(Saved data entries)
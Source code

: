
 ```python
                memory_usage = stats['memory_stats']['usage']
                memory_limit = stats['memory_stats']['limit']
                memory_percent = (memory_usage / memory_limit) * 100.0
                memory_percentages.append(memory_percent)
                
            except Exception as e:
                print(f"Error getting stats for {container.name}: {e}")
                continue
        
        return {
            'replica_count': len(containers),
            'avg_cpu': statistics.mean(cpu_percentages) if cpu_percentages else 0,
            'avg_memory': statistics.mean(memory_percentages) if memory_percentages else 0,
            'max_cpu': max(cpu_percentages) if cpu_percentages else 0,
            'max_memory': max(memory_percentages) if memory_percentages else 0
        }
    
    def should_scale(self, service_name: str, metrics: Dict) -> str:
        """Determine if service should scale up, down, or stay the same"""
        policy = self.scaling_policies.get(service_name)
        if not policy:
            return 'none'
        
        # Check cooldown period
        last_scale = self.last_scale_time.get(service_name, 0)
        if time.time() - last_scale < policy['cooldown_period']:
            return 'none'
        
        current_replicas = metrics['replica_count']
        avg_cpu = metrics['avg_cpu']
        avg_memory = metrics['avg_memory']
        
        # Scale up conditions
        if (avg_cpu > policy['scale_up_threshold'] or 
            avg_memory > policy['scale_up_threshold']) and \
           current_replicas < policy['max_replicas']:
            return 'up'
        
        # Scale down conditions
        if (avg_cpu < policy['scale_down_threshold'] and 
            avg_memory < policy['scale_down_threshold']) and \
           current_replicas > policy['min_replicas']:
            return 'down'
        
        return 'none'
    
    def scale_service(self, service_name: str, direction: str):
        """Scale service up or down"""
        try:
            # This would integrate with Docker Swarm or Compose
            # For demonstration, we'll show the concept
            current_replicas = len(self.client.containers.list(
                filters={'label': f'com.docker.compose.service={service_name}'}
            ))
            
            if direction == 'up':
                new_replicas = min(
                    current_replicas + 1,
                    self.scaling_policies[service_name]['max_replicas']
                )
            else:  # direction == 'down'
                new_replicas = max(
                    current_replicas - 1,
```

==

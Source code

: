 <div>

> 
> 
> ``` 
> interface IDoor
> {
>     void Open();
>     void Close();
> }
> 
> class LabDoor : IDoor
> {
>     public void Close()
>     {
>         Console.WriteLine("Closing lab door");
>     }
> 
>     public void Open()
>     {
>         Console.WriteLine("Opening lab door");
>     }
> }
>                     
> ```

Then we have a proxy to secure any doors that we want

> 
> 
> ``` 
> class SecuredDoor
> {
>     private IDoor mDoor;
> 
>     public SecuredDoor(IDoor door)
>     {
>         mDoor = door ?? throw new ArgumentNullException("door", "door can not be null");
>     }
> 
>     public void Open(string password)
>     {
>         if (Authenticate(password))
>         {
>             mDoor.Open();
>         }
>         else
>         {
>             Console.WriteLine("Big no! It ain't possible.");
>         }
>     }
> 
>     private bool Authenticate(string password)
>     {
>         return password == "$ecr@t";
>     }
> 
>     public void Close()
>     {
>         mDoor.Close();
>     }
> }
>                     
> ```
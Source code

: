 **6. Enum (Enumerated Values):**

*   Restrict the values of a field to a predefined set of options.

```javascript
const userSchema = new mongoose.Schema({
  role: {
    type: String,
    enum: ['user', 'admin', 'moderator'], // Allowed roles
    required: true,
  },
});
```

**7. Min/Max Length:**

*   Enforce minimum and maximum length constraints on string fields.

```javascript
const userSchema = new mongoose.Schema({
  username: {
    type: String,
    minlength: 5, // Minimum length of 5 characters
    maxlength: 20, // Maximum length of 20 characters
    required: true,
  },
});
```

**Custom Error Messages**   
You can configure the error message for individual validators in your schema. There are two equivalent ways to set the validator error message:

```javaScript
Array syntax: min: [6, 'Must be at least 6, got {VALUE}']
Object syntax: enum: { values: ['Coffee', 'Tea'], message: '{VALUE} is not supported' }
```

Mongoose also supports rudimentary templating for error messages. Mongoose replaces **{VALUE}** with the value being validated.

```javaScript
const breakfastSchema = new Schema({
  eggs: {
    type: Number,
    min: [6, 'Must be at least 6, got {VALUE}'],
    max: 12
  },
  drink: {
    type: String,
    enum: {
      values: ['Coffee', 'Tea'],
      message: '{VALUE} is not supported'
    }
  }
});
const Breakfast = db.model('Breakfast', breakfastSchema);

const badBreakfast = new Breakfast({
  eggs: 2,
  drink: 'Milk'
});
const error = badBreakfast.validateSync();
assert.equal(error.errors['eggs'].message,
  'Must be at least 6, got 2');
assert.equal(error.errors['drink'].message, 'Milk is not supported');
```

## The task
Would you copy all lines in the records where the string "badBreakfast" appears?

## Answer to the exercise
const badBreakfast = new Breakfast({
const error = badBreakfast.validateSync();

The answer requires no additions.